It has been a long time since Thomas
Wilfred recognized light as an art medium.
One would like to be able to say that a
great deal has happened since then,
but that's not the case. Light is still
explored as an art form, rarely utilized more
significantly than as innovation. While the
sophistication of new techniques has made
possible more satisfying uses of the
medium, in general we owe thanks
for this more to Kodak than to individual
artists.
Two exceptions are Jackie Cassen and
Rudi Stern, who have extended the use of
light into new areas, demonstrating its
validity as an art medium. Attributing the
success of these two to their artistic
maturation is to state a half-truth. Success
has come only with the maturation of their
audience. If their early work was received
by the young, the turned on, and the hip,
it was only because the more sophisticated
art audiences were unprepared to accept
something which had thus far eluded the
charge of the critic brigade. It's a long
way from a program on DMT in the
East Village to the main gallery of the
Architectural League; but it is a route
travelled by artists because of audiences.

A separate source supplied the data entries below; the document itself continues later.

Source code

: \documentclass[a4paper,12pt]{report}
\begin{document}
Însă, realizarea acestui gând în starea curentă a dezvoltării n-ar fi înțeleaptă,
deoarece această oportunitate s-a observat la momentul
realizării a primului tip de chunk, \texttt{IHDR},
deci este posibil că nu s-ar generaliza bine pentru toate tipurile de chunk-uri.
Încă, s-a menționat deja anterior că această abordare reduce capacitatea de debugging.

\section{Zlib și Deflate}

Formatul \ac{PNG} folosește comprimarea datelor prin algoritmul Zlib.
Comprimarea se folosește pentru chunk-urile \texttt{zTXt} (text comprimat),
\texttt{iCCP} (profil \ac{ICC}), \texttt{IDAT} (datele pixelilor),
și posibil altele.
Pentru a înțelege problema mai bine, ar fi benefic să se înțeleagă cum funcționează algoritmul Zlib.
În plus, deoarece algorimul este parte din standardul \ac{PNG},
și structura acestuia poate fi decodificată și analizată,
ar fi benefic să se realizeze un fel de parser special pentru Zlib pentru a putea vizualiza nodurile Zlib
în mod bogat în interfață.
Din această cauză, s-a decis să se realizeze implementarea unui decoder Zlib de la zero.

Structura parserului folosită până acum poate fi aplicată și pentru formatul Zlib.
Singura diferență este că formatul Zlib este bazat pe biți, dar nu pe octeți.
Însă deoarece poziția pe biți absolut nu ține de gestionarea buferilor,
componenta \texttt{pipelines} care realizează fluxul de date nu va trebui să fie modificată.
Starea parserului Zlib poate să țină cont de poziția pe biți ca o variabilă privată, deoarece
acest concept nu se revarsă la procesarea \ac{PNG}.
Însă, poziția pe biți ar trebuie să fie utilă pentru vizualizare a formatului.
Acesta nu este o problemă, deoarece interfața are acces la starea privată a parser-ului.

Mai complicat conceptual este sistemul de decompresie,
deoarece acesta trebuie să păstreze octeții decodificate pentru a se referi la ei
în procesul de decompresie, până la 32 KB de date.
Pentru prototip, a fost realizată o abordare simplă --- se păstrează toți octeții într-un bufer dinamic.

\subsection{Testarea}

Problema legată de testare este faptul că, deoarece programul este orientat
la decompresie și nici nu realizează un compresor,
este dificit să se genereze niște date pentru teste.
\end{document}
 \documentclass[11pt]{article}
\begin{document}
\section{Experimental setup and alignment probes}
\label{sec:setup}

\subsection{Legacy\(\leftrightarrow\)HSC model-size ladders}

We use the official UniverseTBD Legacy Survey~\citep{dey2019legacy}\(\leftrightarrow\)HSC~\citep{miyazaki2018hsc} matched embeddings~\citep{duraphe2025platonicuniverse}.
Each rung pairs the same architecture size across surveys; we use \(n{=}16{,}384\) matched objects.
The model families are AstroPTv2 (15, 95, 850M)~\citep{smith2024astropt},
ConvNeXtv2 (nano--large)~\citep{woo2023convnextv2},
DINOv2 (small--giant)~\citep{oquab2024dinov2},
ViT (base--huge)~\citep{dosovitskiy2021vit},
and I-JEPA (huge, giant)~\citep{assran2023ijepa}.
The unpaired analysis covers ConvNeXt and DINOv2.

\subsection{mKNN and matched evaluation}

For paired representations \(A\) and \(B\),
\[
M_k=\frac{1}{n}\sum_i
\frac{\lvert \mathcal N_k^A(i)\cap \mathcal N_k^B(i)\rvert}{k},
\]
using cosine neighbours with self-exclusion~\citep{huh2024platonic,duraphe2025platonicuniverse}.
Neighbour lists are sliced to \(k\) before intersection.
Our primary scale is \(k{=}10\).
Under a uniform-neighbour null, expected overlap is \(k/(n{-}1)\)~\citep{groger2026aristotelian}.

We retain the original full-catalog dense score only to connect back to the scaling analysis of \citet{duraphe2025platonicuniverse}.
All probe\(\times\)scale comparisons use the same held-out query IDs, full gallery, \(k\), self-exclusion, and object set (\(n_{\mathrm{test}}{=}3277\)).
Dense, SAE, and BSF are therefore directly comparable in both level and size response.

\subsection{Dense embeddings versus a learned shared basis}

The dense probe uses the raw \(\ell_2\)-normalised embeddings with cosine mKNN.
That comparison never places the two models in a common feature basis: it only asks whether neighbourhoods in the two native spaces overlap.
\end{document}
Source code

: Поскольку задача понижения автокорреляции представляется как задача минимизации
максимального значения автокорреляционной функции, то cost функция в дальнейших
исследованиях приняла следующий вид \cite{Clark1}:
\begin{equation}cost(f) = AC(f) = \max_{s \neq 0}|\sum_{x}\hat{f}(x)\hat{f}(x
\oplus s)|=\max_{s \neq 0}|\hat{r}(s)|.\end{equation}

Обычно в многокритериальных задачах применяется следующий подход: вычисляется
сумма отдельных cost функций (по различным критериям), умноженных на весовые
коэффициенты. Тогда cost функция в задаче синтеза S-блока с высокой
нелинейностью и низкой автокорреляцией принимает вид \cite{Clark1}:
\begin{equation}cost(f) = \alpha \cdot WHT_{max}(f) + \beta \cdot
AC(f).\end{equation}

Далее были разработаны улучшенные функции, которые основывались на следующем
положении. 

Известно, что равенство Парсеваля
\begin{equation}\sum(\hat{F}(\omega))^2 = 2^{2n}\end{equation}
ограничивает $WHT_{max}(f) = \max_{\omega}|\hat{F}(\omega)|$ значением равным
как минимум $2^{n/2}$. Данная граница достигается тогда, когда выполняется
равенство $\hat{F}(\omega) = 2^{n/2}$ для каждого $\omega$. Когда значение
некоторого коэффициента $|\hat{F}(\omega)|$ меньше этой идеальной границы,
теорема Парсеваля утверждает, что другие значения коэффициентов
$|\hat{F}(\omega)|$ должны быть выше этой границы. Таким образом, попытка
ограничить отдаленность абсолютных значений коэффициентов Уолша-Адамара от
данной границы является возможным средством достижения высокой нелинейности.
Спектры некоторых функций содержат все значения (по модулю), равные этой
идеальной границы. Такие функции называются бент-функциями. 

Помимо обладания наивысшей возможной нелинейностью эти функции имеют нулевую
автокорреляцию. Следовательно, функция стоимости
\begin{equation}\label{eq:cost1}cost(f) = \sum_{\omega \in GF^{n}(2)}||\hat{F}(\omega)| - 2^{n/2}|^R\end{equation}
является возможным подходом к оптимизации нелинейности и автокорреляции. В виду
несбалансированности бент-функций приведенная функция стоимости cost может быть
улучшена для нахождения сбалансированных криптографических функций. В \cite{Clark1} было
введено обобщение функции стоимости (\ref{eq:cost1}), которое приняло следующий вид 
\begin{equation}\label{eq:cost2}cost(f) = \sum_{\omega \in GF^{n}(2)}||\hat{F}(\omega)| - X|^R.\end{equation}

Jackie Cassen and Rudi Stern are the
creators of the techniques that are becoming
increasingly familiar: slide projections,
moving sculpture used for light effects,
total-environment art, and an ambiguous
hesitancy between art and design. The
Electric Circus may now be the place to go,
but it is so only because Cassen and
Stern created, with the Trips Festival at
the same location, and with the visuals for
the Cheetah, the techniques which
transformed these ballrooms into
discotheques. Soaps, bathtubs, and
toothpaste are now sold by light projection
techniques innovated by Cassen and Stern
in their commercial publicity work
for Best & Co., and their industrial
exhibits for Dutch Masters and Simplicity
Patterns, among others, and their promotion
of Antonioni's "Blow Up." They have
moved light from California to Boston, from
Tim Leary's hippie haven to the White
House, and they have travelled only
where they have been welcomed.
Cassen and Stern, with their new
perceptions, are no strangers to tradition.